Work request
Take the entries below and print only the lines from the one with "- a *mutable" through the one with "- mutable references", exactly as they stand, both ends included.

Record extracts
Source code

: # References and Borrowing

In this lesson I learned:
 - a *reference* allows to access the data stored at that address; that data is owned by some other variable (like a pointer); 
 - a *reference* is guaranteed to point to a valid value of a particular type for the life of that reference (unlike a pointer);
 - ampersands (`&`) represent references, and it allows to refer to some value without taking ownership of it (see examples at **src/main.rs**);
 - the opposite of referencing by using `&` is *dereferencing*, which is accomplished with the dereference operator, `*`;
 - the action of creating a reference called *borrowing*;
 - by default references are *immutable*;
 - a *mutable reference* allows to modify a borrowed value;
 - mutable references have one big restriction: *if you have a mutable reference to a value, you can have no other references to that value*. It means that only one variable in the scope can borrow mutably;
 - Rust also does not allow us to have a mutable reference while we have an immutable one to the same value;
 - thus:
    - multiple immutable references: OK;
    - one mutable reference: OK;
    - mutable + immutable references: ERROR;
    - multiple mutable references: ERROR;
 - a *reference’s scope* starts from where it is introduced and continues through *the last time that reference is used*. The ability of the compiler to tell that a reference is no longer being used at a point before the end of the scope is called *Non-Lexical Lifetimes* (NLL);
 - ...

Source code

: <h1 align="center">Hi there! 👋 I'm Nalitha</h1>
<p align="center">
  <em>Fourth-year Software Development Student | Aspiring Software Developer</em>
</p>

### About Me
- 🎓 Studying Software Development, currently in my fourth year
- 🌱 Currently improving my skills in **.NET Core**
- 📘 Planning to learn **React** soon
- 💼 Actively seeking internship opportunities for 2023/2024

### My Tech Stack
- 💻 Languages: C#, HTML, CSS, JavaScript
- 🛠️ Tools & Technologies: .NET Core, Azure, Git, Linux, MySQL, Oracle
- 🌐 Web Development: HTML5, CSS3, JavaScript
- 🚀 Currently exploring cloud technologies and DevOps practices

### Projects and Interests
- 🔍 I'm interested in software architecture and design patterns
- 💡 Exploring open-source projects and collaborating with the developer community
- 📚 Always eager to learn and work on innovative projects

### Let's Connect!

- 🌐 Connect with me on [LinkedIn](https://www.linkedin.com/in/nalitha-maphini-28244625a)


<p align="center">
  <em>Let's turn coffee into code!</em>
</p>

Task solution
 - a *mutable reference* allows to modify a borrowed value;
 - mutable references have one big restriction: *if you have a mutable reference to a value, you can have no other references to that value*. It means that only one variable in the scope can borrow mutably;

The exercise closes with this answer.